[Opening The records section]
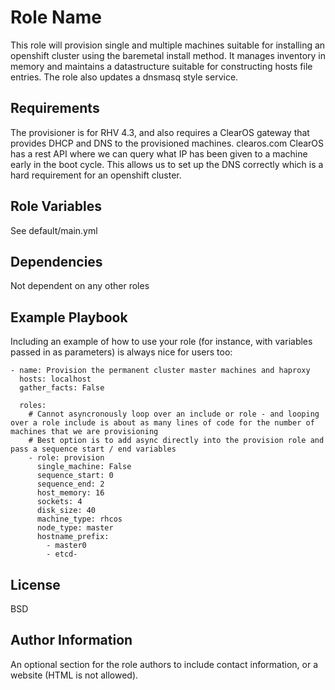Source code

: Role Name
=========

This role will provision single and multiple machines suitable for installing an openshift cluster using the baremetal install method. It manages inventory in memory and maintains a datastructure suitable for constructing
hosts file entries. 
The role also updates a dnsmasq style service.

Requirements
------------

The provisioner is for RHV 4.3, and also requires a ClearOS gateway that provides DHCP and DNS to the provisioned machines. clearos.com
ClearOS has a rest API where we can query what IP has been given to a machine early in the boot cycle. This allows us to set up the DNS correctly which is a 
hard requirement for an openshift cluster.

Role Variables
--------------

See default/main.yml

Dependencies
------------

Not dependent on any other roles

Example Playbook
----------------

Including an example of how to use your role (for instance, with variables passed in as parameters) is always nice for users too:

    - name: Provision the permanent cluster master machines and haproxy
      hosts: localhost
      gather_facts: False
    
      roles:
        # Cannot asyncronously loop over an include or role - and looping over a role include is about as many lines of code for the number of machines that we are provisioning
        # Best option is to add async directly into the provision role and pass a sequence start / end variables
        - role: provision
          single_machine: False
          sequence_start: 0
          sequence_end: 2
          host_memory: 16
          sockets: 4
          disk_size: 40
          machine_type: rhcos
          node_type: master
          hostname_prefix:
            - master0
            - etcd-


License
-------

BSD

Author Information
------------------

An optional section for the role authors to include contact information, or a website (HTML is not allowed).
[Closing The records section]
# What to produce
When you copy the records above, keep every word exact and drop the pictures.

# Response area
Source code

: Role Name
=========

This role will provision single and multiple machines suitable for installing an openshift cluster using the baremetal install method. It manages inventory in memory and maintains a datastructure suitable for constructing
hosts file entries. 
The role also updates a dnsmasq style service.

Requirements
------------

The provisioner is for RHV 4.3, and also requires a ClearOS gateway that provides DHCP and DNS to the provisioned machines. clearos.com
ClearOS has a rest API where we can query what IP has been given to a machine early in the boot cycle. This allows us to set up the DNS correctly which is a 
hard requirement for an openshift cluster.

Role Variables
--------------

See default/main.yml

Dependencies
------------

Not dependent on any other roles

Example Playbook
----------------

Including an example of how to use your role (for instance, with variables passed in as parameters) is always nice for users too:

    - name: Provision the permanent cluster master machines and haproxy
      hosts: localhost
      gather_facts: False
    
      roles:
        # Cannot asyncronously loop over an include or role - and looping over a role include is about as many lines of code for the number of machines that we are provisioning
        # Best option is to add async directly into the provision role and pass a sequence start / end variables
        - role: provision
          single_machine: False
          sequence_start: 0
          sequence_end: 2
          host_memory: 16
          sockets: 4
          disk_size: 40
          machine_type: rhcos
          node_type: master
          hostname_prefix:
            - master0
            - etcd-


License
-------

BSD

Author Information
------------------

An optional section for the role authors to include contact information, or a website (HTML is not allowed).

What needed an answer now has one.